TASK TO CARRY OUT: Go through the lines below. Copy those with "zero".

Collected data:
- - - - -

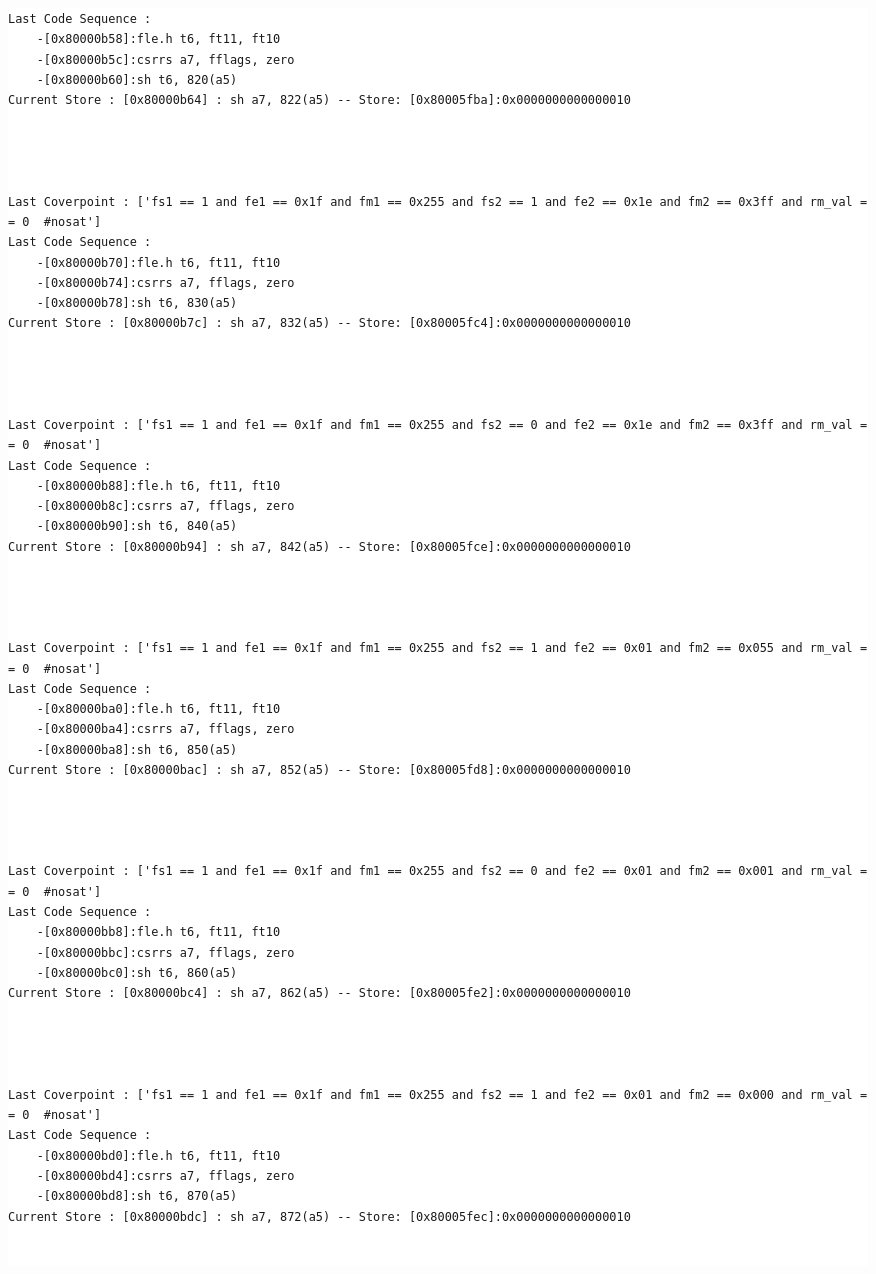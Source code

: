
 ```
Last Code Sequence : 
	-[0x80000b58]:fle.h t6, ft11, ft10
	-[0x80000b5c]:csrrs a7, fflags, zero
	-[0x80000b60]:sh t6, 820(a5)
Current Store : [0x80000b64] : sh a7, 822(a5) -- Store: [0x80005fba]:0x0000000000000010




Last Coverpoint : ['fs1 == 1 and fe1 == 0x1f and fm1 == 0x255 and fs2 == 1 and fe2 == 0x1e and fm2 == 0x3ff and rm_val == 0  #nosat']
Last Code Sequence : 
	-[0x80000b70]:fle.h t6, ft11, ft10
	-[0x80000b74]:csrrs a7, fflags, zero
	-[0x80000b78]:sh t6, 830(a5)
Current Store : [0x80000b7c] : sh a7, 832(a5) -- Store: [0x80005fc4]:0x0000000000000010




Last Coverpoint : ['fs1 == 1 and fe1 == 0x1f and fm1 == 0x255 and fs2 == 0 and fe2 == 0x1e and fm2 == 0x3ff and rm_val == 0  #nosat']
Last Code Sequence : 
	-[0x80000b88]:fle.h t6, ft11, ft10
	-[0x80000b8c]:csrrs a7, fflags, zero
	-[0x80000b90]:sh t6, 840(a5)
Current Store : [0x80000b94] : sh a7, 842(a5) -- Store: [0x80005fce]:0x0000000000000010




Last Coverpoint : ['fs1 == 1 and fe1 == 0x1f and fm1 == 0x255 and fs2 == 1 and fe2 == 0x01 and fm2 == 0x055 and rm_val == 0  #nosat']
Last Code Sequence : 
	-[0x80000ba0]:fle.h t6, ft11, ft10
	-[0x80000ba4]:csrrs a7, fflags, zero
	-[0x80000ba8]:sh t6, 850(a5)
Current Store : [0x80000bac] : sh a7, 852(a5) -- Store: [0x80005fd8]:0x0000000000000010




Last Coverpoint : ['fs1 == 1 and fe1 == 0x1f and fm1 == 0x255 and fs2 == 0 and fe2 == 0x01 and fm2 == 0x001 and rm_val == 0  #nosat']
Last Code Sequence : 
	-[0x80000bb8]:fle.h t6, ft11, ft10
	-[0x80000bbc]:csrrs a7, fflags, zero
	-[0x80000bc0]:sh t6, 860(a5)
Current Store : [0x80000bc4] : sh a7, 862(a5) -- Store: [0x80005fe2]:0x0000000000000010




Last Coverpoint : ['fs1 == 1 and fe1 == 0x1f and fm1 == 0x255 and fs2 == 1 and fe2 == 0x01 and fm2 == 0x000 and rm_val == 0  #nosat']
Last Code Sequence : 
	-[0x80000bd0]:fle.h t6, ft11, ft10
	-[0x80000bd4]:csrrs a7, fflags, zero
	-[0x80000bd8]:sh t6, 870(a5)
Current Store : [0x80000bdc] : sh a7, 872(a5) -- Store: [0x80005fec]:0x0000000000000010



```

- - - - -

PROBLEM SOLUTION:
	-[0x80000b5c]:csrrs a7, fflags, zero
	-[0x80000b74]:csrrs a7, fflags, zero
	-[0x80000b8c]:csrrs a7, fflags, zero
	-[0x80000ba4]:csrrs a7, fflags, zero
	-[0x80000bbc]:csrrs a7, fflags, zero
	-[0x80000bd4]:csrrs a7, fflags, zero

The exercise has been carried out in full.